Debo de estar muy espesita porque no entiendo cómo explica esto la imposibilidad de ofrecer la respuesta _Because yes/no_. Con _Porque sí/no_ no se implica siempre la existencia de una frase posterior. Es decir, que se puede usar esta respuesta simplemente cuando no queremos o nos apetece dar información, como explicó Culciambo al principio del hilo.


----------



## k-in-sc

Bevj said:


> Estoy de acuerdo con blasita:
> 'Because _of_ yes/no' nunca se diría pero  sí '*Because yes/no*'.


I'd like to know who would say this and in what circumstances. It sounds completely unnatural to me.


----------



## SevenDays

Se entiende que, en este uso (para expresar una razón o motivo en respuesta a "why"), en inglés "because" debe ir acompañado de una cláusula (o en un lenguaje más forma, a _declarative content clause_), de ahí los ejemplos que se han dado: _because I said so, because I'm your mother, because you can't_, etc. También se puede omitir la cláusula, la cual queda sobreentendida (_because._...). "Yes" no cumple la función de _clause_, por lo que "because yes" es anómalo. Para nosotros, "porque sí" es perfectamente idiomático, ya que tiene el _status_ de locución o frase hecha, que sería el equivalente de "just because".
Saludos


----------



## Bevj

k-in-sc said:


> I'd like to know who would say this and in what circumstances. It sounds completely unnatural to me.

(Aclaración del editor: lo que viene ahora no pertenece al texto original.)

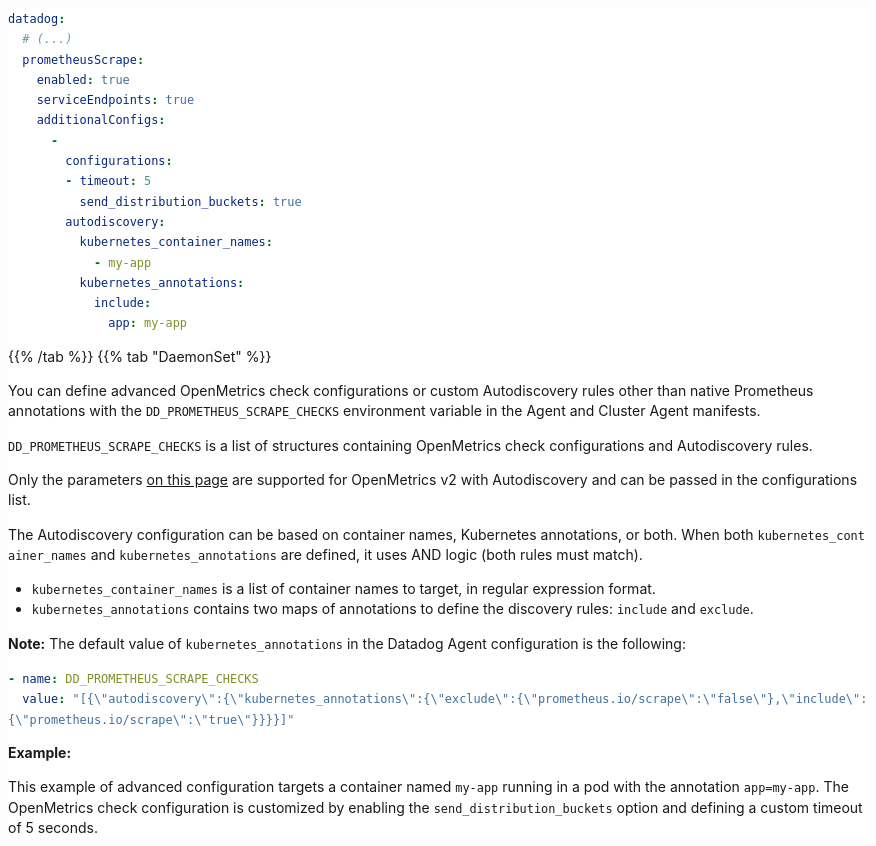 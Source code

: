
 ```yaml
datadog:
  # (...)
  prometheusScrape:
    enabled: true
    serviceEndpoints: true
    additionalConfigs:
      -
        configurations:
        - timeout: 5
          send_distribution_buckets: true
        autodiscovery:
          kubernetes_container_names:
            - my-app
          kubernetes_annotations:
            include:
              app: my-app
```


[1]: https://github.com/DataDog/integrations-core/blob/master/openmetrics/datadog_checks/openmetrics/data/conf.yaml.example
[2]: https://github.com/DataDog/datadog-agent/blob/main/pkg/autodiscovery/common/types/prometheus.go#L92-L100
{{% /tab %}}
{{% tab "DaemonSet" %}}

You can define advanced OpenMetrics check configurations or custom Autodiscovery rules other than native Prometheus annotations with the `DD_PROMETHEUS_SCRAPE_CHECKS` environment variable in the Agent and Cluster Agent manifests.

`DD_PROMETHEUS_SCRAPE_CHECKS` is a list of structures containing OpenMetrics check configurations and Autodiscovery rules.

Only the parameters [on this page][2] are supported for OpenMetrics v2 with Autodiscovery and can be passed in the configurations list.

The Autodiscovery configuration can be based on container names, Kubernetes annotations, or both. When both `kubernetes_container_names` and `kubernetes_annotations` are defined, it uses AND logic (both rules must match).

- `kubernetes_container_names` is a list of container names to target, in regular expression format.
- `kubernetes_annotations` contains two maps of annotations to define the discovery rules: `include` and `exclude`.

**Note:** The default value of `kubernetes_annotations` in the Datadog Agent configuration is the following:

```yaml
- name: DD_PROMETHEUS_SCRAPE_CHECKS
  value: "[{\"autodiscovery\":{\"kubernetes_annotations\":{\"exclude\":{\"prometheus.io/scrape\":\"false\"},\"include\":{\"prometheus.io/scrape\":\"true\"}}}}]"
```

**Example:**

This example of advanced configuration targets a container named `my-app` running in a pod with the annotation `app=my-app`. The OpenMetrics check configuration is customized by enabling the `send_distribution_buckets` option and defining a custom timeout of 5 seconds.


[1]: /integrations/openmetrics/
[2]: /integrations/prometheus/
[3]: https://github.com/DataDog/integrations-core/tree/master/openmetrics
[4]: https://github.com/DataDog/integrations-core/tree/master/prometheus
[5]: /developers/custom_checks/prometheus/
[6]: /integrations/guide/prometheus-metrics
[7]: /agent/kubernetes/#installation
[8]: /getting_started/tagging/
[9]: https://github.com/DataDog/integrations-core/blob/master/openmetrics/datadog_checks/openmetrics/data/conf.yaml.example
[10]: https://app.datadoghq.com/account/settings/agent/latest?platform=kubernetes
[11]: /resources/yaml/prometheus.yaml
[12]: https://app.datadoghq.com/metric/summary
[13]: /agent/faq/template_variables/
[14]: https://github.com/DataDog/integrations-core/tree/master/kube_proxy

This may be a BrE matter or even simply a personal one but an example would be 
'Why can't I go out tonight?'
'Because no.'

'Why have I got to do my homework?'
'Because yes'.

I have heard this construction used many, many times between parents and children and have used it myself 
I'm not alleging that it is grammatically correct but it is certainly used in informal speech.


----------



## blasita

Thanks a lot for your input, K.

Seven, tú sabes cuánto respeto tus comentarios. Agradezco mucho tu explicación. Estoy de acuerdo en que _Porque sí/no_ es una frase idiomática y en que su equivalente literal en inglés no lo es (tanto). Pero tengo algunas reservas acerca de que se deba tachar de incorrecto este uso coloquial, aunque no sea tan común. Recordaba haberlo oído yo misma alguna vez en Australia, pero naturalmente yo no soy anglófona y esperaba confirmación. Muchas gracias por tu aporte, Bev.

En resumen, creo que es cuestión de un determinado uso, y punto.


----------



## Rubns

Yo también lo he oído, en este caso en el Reino Unido, usado de la forma que explica Bevj.

Saludos.


----------



## SevenDays

blasita said:


> Thanks a lot for your input, K.
> 
> Seven, tú sabes cuánto respeto tus comentarios. Agradezco mucho tu explicación. Estoy de acuerdo en que _Porque sí/no_ es una frase idiomática y en que su equivalente literal en inglés no lo es (tanto). Pero tengo algunas reservas acerca de que se deba tachar de incorrecto este uso coloquial, aunque no sea tan común. Recordaba haberlo oído yo misma alguna vez en Australia, pero naturalmente yo no soy anglófona y esperaba confirmación. Muchas gracias por tu aporte, Bev.
> 
> En resumen, creo que es cuestión de un determinado uso, y punto.



Hola

Sí, tienes razón. No quise dejar la idea de que "because yes/no" es _incorrecto_ (y por eso me doy cuenta que la palabra "anómalo" no fue la más adecuada). Un uso _determinado, informal_, _contextual_, etc. creo que deja todo claro. 
Saludos


----------



## k-in-sc

Bevj said:


> This may be a BrE matter or even simply a personal one but an example would be
> 'Why can't I go out tonight?'
> 'Because no.'
> 
> 'Why have I got to do my homework?'
> 'Because yes'.
> 
> I have heard this construction used many, many times between parents and children and have used it myself
> 
> 
> 
> 
> 
> 
> 
> 
> 
> 
> 
> 
> 
> I'm not alleging that it is grammatically correct but it is certainly used in informal speech.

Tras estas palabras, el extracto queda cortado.